*** Given records Section Begins ***
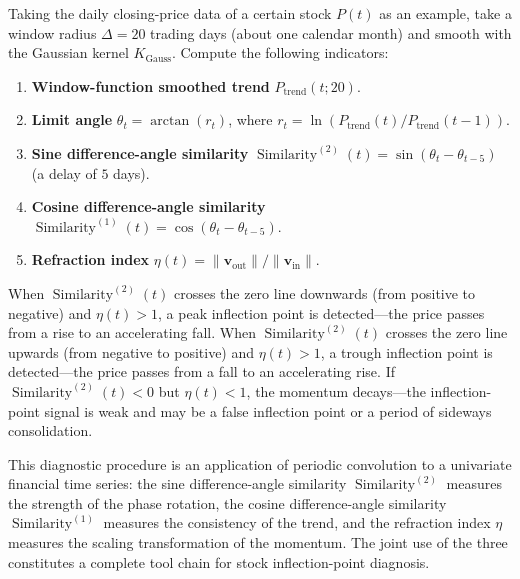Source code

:\begin{example}
Taking the daily closing-price data of a certain stock $P(t)$ as an example, take a window radius $\Delta = 20$ trading days (about one calendar month) and smooth with the Gaussian kernel $K_{\text{Gauss}}$. Compute the following indicators:
\begin{enumerate}[label=(\roman*)]
    \item \textbf{Window-function smoothed trend} $P_{\text{trend}}(t; 20)$.
    \item \textbf{Limit angle} $\theta_t = \arctan(r_t)$, where $r_t = \ln(P_{\text{trend}}(t)/P_{\text{trend}}(t-1))$.
    \item \textbf{Sine difference-angle similarity} $\operatorname{Similarity}^{(2)}(t) = \sin(\theta_t - \theta_{t-5})$ (a delay of $5$ days).
    \item \textbf{Cosine difference-angle similarity} $\operatorname{Similarity}^{(1)}(t) = \cos(\theta_t - \theta_{t-5})$.
    \item \textbf{Refraction index} $\eta(t) = \|\mathbf{v}_{\text{out}}\|/\|\mathbf{v}_{\text{in}}\|$.
\end{enumerate}
When $\operatorname{Similarity}^{(2)}(t)$ crosses the zero line downwards (from positive to negative) and $\eta(t) > 1$, a peak inflection point is detected---the price passes from a rise to an accelerating fall. When $\operatorname{Similarity}^{(2)}(t)$ crosses the zero line upwards (from negative to positive) and $\eta(t) > 1$, a trough inflection point is detected---the price passes from a fall to an accelerating rise. If $\operatorname{Similarity}^{(2)}(t) < 0$ but $\eta(t) < 1$, the momentum decays---the inflection-point signal is weak and may be a false inflection point or a period of sideways consolidation.

This diagnostic procedure is an application of periodic convolution to a univariate financial time series: the sine difference-angle similarity $\operatorname{Similarity}^{(2)}$ measures the strength of the phase rotation, the cosine difference-angle similarity $\operatorname{Similarity}^{(1)}$ measures the consistency of the trend, and the refraction index $\eta$ measures the scaling transformation of the momentum. The joint use of the three constitutes a complete tool chain for stock inflection-point diagnosis.
\end{example}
*** Given records Section Ends ***
## [Required action]
An exact retyping of the lines from the one with "of $5$ days)." to the end of the material above, with both ends included and nothing added, is the required answer.

## [Response to the exercise]
    \item \textbf{Sine difference-angle similarity} $\operatorname{Similarity}^{(2)}(t) = \sin(\theta_t - \theta_{t-5})$ (a delay of $5$ days).
    \item \textbf{Cosine difference-angle similarity} $\operatorname{Similarity}^{(1)}(t) = \cos(\theta_t - \theta_{t-5})$.
    \item \textbf{Refraction index} $\eta(t) = \|\mathbf{v}_{\text{out}}\|/\|\mathbf{v}_{\text{in}}\|$.
\end{enumerate}
When $\operatorname{Similarity}^{(2)}(t)$ crosses the zero line downwards (from positive to negative) and $\eta(t) > 1$, a peak inflection point is detected---the price passes from a rise to an accelerating fall. When $\operatorname{Similarity}^{(2)}(t)$ crosses the zero line upwards (from negative to positive) and $\eta(t) > 1$, a trough inflection point is detected---the price passes from a fall to an accelerating rise. If $\operatorname{Similarity}^{(2)}(t) < 0$ but $\eta(t) < 1$, the momentum decays---the inflection-point signal is weak and may be a false inflection point or a period of sideways consolidation.

This diagnostic procedure is an application of periodic convolution to a univariate financial time series: the sine difference-angle similarity $\operatorname{Similarity}^{(2)}$ measures the strength of the phase rotation, the cosine difference-angle similarity $\operatorname{Similarity}^{(1)}$ measures the consistency of the trend, and the refraction index $\eta$ measures the scaling transformation of the momentum. The joint use of the three constitutes a complete tool chain for stock inflection-point diagnosis.
\end{example}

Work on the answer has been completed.